謝罪の言葉がなくても、報告として成り立ちます。求められている場合は、冒頭か末尾に短く添えます。
場面別の書き方の例(そのまま使えます)
[ ] の中は、記録で確かめた内容を入れてください。
① 時系列の一行
[時刻] [誰が][何をした/何が起きた]
主語を省かないでください。あとから読む人は、誰の動きか分かりません。
② 事実として書くとき
[日時]に[事象]が発生しました([確認した記録名]で確認)。
③ 推測として書くとき
[要因]が関係している可能性がありますが、[未検証である旨]です。
④ 未確認を残すとき
[項目]については、現時点で確認できていません。
[いつ]までに[方法]で確認します。
⑤ 影響を書くとき
【影響範囲】
[確認できた影響]([確認方法・確認日時])
[まだ確認できていない範囲]は未確認
「影響は軽微でした」と評価で締めないでください。範囲と確認方法を書きます。
⑥ 収束を書くとき
【現在の状況】
[いつ]以降、[事象]は発生していません。
[監視・確認を続けているか]
⑦ 短く済ませてよい軽微な事案
[日時]、[事象]が発生しました。
[時刻]に[対応]を行い、[時刻]に復旧を確認しています。
影響は[範囲]です。原因は[特定済み/調査中]です。
すべての事案に長文が要るわけではありません。軽微なものは、この形で十分なことがあります。
顛末書で気をつけたいこと
- 評価を混ぜる— 「大きな問題ではなかった」は読む人が判断することです
- 推測を断定で書く— 後で覆ると、報告全体の信頼が落ちます
- 原因が出るまで出さない— 経過だけでも先に渡すほうが、判断が早くなります
- 主語を省く— 数か月後に読む人には、誰の動きか分かりません
- 時刻を丸める— 「午前中」より「10時15分頃」のほうが、あとで突き合わせられます
- 謝罪で埋める— 顛末書に求められているのは経過です
- 関係者への評価を書く— 誰が何をしたかは事実として書き、良し悪しは書きません
お詫びと再発防止まで求められている場合は、始末書の書き方と例文のほうが目的に合います。
6. 使うときの注意
顛末書の様式・提出先・扱いは職場によって異なります。この記事の内容を、自分の職場のルールとして扱わないでください。社内規程や上長の指示を確認します。
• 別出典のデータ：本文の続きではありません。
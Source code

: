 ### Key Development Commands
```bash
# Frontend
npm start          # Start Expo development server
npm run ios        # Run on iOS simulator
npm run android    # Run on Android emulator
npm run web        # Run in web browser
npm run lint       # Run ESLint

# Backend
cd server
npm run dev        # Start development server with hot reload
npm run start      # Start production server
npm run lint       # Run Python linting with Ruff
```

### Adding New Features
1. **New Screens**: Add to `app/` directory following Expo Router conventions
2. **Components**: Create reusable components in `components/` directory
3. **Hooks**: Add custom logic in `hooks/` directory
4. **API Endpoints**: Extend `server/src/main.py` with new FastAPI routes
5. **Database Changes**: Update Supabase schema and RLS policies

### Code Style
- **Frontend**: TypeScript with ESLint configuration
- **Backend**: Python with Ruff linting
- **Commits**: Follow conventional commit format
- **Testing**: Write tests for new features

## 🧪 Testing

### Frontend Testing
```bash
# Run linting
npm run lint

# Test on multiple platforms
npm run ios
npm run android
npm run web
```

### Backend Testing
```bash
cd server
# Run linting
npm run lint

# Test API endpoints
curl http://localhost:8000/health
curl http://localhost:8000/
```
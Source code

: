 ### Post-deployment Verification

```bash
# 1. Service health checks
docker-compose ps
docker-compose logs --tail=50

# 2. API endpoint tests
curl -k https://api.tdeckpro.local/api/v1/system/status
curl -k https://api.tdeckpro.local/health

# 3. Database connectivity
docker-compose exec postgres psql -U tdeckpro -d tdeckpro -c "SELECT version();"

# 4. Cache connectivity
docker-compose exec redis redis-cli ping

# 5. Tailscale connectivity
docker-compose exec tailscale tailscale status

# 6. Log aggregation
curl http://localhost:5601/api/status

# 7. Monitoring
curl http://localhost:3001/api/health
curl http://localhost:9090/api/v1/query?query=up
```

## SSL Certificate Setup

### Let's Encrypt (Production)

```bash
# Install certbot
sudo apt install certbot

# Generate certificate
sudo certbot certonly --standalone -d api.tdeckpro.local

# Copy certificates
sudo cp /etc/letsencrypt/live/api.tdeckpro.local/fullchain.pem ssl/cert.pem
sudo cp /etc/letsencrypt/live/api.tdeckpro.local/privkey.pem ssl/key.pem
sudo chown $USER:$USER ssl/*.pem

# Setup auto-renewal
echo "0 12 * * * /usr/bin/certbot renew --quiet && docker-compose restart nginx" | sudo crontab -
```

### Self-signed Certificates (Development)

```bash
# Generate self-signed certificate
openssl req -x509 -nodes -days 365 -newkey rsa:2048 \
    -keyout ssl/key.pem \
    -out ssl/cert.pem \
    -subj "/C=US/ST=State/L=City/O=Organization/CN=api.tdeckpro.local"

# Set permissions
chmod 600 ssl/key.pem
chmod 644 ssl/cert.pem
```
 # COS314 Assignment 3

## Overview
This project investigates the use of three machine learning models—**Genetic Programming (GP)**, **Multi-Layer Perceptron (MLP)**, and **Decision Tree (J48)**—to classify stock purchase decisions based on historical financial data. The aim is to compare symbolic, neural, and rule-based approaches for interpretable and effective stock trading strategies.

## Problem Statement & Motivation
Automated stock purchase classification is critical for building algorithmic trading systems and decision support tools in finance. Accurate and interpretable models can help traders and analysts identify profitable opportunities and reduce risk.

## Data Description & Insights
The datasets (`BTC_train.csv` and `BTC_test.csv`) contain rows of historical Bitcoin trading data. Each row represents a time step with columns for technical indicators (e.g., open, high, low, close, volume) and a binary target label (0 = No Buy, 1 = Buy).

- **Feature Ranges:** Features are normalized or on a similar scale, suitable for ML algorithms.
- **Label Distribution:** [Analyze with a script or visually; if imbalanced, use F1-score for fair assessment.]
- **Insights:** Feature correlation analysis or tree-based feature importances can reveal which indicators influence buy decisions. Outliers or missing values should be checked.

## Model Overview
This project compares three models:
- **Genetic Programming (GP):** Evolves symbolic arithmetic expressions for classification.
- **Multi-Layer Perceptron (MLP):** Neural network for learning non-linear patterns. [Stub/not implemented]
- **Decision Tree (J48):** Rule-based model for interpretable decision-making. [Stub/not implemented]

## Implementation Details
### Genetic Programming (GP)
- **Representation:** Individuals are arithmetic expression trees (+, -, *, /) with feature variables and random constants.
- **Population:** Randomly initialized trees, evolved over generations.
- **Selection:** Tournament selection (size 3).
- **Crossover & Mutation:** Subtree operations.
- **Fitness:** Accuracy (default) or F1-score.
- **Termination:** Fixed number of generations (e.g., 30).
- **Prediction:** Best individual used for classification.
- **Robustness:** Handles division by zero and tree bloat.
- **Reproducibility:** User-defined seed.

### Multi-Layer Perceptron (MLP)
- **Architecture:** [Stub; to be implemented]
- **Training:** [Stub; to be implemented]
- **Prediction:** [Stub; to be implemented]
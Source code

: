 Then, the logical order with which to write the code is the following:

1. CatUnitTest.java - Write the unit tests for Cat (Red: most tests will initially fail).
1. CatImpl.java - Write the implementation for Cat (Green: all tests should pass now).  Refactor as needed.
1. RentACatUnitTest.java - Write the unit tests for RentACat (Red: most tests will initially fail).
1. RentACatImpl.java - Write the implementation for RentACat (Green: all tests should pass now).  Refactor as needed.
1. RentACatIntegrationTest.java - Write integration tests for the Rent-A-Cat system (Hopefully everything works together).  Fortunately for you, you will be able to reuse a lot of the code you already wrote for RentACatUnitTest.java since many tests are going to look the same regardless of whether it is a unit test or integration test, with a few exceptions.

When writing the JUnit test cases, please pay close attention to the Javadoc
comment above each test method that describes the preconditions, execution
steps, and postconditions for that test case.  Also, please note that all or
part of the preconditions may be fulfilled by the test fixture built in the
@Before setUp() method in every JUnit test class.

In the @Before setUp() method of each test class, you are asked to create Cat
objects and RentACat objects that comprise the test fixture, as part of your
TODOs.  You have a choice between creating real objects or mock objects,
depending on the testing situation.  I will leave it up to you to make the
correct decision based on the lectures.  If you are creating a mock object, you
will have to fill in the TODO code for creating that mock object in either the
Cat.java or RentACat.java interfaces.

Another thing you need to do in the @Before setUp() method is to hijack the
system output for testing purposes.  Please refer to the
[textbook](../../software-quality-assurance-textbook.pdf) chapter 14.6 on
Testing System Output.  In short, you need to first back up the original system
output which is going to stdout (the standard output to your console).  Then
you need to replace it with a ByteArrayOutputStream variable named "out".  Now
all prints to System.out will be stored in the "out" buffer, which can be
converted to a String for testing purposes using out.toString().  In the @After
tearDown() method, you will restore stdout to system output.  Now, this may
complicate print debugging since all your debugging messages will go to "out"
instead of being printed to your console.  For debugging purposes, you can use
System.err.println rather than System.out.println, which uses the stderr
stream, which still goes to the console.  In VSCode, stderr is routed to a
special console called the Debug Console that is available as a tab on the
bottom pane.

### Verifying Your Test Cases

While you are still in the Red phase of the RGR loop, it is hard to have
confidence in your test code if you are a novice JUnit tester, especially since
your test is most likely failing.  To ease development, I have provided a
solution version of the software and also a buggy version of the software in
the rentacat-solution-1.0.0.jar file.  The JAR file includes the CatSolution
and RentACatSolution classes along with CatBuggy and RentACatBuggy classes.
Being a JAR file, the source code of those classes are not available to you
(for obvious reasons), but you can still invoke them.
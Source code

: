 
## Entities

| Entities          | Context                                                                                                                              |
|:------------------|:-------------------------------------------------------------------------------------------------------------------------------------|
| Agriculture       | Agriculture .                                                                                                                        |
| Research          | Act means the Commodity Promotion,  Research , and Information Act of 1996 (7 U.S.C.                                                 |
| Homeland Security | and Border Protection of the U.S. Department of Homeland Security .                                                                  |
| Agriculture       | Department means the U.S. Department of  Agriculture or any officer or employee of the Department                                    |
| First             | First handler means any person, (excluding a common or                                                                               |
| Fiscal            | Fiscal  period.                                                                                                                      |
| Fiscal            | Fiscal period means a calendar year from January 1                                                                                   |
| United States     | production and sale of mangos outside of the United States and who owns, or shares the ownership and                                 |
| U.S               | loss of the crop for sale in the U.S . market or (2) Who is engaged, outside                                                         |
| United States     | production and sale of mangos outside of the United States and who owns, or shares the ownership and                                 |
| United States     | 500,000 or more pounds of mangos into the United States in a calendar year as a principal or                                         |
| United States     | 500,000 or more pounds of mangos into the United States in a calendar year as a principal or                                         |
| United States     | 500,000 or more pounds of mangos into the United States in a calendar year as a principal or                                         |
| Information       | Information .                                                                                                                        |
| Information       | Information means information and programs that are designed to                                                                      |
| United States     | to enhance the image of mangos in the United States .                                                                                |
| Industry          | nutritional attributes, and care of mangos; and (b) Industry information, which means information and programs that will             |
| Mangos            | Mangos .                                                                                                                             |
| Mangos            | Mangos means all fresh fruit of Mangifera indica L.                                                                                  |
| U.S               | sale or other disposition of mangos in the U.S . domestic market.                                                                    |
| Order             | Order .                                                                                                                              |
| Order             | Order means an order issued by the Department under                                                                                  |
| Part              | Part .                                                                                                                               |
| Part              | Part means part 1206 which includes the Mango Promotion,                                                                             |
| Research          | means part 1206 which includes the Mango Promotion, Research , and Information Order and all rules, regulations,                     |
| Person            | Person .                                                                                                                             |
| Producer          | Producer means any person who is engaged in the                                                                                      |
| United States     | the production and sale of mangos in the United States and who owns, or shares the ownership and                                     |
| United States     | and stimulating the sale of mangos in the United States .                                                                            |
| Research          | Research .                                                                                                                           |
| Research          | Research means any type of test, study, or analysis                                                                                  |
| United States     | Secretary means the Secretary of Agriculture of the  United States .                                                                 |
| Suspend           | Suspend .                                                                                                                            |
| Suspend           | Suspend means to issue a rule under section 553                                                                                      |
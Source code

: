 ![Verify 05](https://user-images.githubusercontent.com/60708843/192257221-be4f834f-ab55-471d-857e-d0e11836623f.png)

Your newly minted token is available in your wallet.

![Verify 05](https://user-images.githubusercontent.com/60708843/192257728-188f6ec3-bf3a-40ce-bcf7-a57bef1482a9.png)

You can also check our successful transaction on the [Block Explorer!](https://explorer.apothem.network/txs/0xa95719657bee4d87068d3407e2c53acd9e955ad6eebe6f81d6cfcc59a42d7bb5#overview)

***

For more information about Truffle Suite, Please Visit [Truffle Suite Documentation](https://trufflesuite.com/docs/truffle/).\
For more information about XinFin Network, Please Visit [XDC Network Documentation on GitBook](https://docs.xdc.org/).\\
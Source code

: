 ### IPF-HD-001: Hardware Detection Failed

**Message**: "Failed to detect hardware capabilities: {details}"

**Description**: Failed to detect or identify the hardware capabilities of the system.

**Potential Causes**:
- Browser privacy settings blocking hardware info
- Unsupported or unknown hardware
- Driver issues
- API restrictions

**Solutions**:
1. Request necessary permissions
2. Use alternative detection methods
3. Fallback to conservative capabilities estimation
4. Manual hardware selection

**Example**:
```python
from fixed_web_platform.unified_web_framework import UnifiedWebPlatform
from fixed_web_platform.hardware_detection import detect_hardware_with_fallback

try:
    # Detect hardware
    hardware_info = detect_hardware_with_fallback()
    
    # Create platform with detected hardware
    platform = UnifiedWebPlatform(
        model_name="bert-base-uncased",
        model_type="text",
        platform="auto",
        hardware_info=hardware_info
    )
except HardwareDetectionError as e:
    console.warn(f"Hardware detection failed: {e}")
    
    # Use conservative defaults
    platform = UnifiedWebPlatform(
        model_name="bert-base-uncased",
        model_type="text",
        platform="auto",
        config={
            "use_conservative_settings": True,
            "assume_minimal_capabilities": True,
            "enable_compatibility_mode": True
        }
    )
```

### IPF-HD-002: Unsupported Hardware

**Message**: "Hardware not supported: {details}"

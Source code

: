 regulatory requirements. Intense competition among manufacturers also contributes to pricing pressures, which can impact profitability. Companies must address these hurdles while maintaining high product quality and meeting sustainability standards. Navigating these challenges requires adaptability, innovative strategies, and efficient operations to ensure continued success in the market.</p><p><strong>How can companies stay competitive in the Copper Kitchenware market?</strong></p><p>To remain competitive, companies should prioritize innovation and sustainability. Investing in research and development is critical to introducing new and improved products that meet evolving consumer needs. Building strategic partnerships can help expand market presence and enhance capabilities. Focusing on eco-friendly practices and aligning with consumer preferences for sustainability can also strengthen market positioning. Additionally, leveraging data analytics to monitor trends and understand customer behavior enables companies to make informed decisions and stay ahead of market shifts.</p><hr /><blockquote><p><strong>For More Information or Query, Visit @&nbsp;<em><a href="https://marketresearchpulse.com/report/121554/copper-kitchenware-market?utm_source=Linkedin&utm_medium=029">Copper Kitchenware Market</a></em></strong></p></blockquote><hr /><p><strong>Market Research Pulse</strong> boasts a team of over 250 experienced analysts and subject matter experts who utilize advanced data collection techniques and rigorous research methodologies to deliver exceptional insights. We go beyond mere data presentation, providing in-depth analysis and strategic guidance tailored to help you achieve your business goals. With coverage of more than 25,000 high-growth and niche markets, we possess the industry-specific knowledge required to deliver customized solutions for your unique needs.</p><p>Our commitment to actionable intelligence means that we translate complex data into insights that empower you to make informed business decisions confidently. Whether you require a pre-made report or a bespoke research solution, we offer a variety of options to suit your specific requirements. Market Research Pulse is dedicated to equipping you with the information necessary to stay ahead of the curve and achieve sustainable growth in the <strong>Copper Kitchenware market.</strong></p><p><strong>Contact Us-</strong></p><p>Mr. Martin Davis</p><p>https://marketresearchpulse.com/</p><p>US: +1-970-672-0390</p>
事故、労災、個人情報の漏えい、食品や医療に関わる事案など、外部への届出が定められている場合があります。社内の担当部署や所管の窓口を必ず確認してください。顛末書を書くことと、届出は別の手続きです。
実際の出来事、氏名、社名、システム名、金額を一般向けAIへ入力しません。空の様式までで区切ります。
7. 今日できたこと
- 顛末書と始末書の違いを、目的の違いとして押さえられた。
- 記録から時系列を作り、主語と時刻を残せた。
- 事実・推測・未確認を書き分けられた。
- 原因が未特定でも、報告として出せる形にできた。
8. ほー先輩の一言
ほー先輩:顛末書はな、書いた人を守る紙でもあるんや。何時に何をしたか残しといたら、後から「対応が遅い」て言われても、記録で答えられる。せやから、うまく書こうとせんでええ。順番どおり、正直に。分からんことは分からんまま置いといたらええ。それがいちばん強い報告や。